## WHAT IS EXPECTED
Count how many lines of the material contain the string "possa", then give that number and nothing more.
Segment Open
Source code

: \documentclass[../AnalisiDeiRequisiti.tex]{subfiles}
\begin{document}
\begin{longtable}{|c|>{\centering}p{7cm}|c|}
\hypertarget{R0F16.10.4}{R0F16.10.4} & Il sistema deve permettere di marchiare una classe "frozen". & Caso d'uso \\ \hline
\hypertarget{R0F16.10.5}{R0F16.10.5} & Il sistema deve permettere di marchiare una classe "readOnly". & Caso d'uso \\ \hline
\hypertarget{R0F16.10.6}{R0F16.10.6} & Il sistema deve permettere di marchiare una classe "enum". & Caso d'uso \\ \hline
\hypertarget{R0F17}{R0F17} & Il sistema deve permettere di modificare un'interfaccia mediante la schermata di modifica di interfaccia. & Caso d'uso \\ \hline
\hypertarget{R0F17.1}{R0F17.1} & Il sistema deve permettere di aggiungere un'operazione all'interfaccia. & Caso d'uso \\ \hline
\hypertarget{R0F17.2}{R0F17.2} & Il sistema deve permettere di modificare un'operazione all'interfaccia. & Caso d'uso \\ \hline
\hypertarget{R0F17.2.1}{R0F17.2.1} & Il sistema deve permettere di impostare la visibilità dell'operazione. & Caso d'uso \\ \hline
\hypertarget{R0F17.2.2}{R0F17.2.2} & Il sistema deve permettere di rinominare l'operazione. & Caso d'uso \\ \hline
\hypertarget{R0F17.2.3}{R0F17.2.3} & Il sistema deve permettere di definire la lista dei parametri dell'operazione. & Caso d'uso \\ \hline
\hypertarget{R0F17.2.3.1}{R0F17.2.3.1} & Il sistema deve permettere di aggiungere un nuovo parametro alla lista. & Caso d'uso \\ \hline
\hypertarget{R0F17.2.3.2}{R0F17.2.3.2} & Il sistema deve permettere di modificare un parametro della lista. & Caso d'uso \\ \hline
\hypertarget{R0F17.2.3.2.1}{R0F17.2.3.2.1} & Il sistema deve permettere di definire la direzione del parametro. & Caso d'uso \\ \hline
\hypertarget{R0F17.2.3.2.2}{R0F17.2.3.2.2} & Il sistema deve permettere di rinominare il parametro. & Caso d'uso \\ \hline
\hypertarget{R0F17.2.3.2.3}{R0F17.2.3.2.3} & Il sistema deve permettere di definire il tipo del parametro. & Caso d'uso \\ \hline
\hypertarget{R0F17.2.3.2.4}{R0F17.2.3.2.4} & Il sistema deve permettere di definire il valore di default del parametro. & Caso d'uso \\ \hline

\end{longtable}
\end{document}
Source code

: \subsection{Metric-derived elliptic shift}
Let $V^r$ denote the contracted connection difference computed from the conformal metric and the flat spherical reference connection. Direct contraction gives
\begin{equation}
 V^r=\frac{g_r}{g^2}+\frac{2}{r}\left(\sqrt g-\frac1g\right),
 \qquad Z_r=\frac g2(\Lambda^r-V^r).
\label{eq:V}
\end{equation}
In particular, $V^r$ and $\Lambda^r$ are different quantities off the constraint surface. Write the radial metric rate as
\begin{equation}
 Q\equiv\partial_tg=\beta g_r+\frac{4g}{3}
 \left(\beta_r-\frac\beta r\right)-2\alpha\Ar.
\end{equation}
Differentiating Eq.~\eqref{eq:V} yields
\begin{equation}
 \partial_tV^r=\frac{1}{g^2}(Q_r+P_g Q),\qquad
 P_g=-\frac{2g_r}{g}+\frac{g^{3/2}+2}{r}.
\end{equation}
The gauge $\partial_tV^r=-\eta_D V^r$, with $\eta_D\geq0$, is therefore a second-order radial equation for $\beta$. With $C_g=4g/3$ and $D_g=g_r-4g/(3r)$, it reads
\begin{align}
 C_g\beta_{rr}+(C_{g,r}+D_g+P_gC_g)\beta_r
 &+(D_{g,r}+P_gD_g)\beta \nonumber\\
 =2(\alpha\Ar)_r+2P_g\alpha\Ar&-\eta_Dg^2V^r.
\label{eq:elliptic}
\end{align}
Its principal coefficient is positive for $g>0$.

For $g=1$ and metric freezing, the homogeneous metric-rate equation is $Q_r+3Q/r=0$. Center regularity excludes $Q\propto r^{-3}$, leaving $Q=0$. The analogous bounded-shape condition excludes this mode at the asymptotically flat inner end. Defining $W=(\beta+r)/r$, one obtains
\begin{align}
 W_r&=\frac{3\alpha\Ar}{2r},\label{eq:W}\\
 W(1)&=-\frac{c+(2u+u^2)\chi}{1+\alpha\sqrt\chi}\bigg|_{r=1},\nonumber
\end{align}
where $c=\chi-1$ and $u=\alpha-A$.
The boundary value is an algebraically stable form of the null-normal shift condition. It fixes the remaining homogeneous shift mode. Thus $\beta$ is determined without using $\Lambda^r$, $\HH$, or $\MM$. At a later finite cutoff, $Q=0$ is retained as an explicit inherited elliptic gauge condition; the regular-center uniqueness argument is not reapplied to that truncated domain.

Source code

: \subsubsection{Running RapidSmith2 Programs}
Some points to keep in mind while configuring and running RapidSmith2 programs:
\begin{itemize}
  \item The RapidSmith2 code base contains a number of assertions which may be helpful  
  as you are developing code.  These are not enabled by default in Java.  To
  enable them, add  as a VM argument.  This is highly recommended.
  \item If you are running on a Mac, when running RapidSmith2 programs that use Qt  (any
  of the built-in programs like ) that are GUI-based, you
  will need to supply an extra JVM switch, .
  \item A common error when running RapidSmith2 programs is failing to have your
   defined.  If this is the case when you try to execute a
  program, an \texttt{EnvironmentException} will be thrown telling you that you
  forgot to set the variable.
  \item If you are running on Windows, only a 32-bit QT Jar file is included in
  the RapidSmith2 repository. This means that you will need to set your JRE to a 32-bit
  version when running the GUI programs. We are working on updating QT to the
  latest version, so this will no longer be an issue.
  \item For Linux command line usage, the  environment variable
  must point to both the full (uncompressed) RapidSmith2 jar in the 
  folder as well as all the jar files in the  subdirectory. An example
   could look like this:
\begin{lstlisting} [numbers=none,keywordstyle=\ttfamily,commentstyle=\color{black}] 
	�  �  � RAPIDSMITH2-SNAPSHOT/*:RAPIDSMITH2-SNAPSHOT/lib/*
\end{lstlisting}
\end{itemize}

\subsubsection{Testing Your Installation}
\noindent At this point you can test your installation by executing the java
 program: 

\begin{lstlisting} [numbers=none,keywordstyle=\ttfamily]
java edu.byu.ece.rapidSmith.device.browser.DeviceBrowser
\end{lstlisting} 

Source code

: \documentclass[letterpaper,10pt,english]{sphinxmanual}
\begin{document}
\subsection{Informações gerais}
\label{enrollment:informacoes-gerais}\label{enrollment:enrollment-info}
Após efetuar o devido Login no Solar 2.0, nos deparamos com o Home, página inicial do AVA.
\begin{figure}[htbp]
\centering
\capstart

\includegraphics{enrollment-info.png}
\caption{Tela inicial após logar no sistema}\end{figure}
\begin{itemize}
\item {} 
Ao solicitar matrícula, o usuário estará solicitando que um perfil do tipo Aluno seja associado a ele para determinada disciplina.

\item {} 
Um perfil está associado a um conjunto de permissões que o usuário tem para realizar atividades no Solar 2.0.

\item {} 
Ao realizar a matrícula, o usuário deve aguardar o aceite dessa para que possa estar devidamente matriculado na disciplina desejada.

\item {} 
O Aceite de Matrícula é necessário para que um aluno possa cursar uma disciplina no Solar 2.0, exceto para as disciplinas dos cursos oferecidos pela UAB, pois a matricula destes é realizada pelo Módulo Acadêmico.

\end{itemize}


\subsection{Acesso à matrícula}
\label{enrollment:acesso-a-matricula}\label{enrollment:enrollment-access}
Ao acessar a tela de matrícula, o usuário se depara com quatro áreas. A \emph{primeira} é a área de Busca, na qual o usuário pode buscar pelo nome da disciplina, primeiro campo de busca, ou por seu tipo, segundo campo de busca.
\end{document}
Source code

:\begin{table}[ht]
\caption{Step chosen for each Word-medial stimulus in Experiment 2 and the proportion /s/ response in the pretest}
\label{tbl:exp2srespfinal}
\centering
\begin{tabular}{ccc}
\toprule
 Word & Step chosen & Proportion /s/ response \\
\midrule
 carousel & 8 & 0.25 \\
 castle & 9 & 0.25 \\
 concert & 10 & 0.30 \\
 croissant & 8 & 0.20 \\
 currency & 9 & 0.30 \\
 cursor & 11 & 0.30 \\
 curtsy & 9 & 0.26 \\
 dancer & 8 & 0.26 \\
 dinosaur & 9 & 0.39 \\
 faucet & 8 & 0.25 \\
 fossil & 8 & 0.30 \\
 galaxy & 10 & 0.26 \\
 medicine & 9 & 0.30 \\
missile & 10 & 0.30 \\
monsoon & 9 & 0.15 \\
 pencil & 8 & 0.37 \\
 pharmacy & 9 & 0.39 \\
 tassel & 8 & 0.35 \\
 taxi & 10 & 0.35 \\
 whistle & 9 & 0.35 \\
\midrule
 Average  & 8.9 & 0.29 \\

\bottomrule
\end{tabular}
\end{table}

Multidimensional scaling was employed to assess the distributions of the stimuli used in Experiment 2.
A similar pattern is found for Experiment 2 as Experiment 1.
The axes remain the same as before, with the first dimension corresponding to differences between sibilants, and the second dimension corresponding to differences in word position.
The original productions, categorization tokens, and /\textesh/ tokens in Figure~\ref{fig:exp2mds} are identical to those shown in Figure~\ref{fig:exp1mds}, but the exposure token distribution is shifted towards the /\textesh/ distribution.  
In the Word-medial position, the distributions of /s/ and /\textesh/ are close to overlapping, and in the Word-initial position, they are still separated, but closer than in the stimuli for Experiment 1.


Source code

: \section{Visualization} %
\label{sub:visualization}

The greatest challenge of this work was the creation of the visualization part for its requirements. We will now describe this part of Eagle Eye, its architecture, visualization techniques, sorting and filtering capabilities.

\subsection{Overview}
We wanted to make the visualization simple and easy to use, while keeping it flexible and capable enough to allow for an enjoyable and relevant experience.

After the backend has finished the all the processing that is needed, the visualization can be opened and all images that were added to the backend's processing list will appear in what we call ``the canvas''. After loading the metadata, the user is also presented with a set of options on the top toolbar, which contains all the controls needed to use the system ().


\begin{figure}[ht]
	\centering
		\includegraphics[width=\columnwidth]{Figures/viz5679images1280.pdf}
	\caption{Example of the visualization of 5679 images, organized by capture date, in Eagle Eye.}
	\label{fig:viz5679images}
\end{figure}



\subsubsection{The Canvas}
Segment Closed
## OUTPUT OF THE TASK
2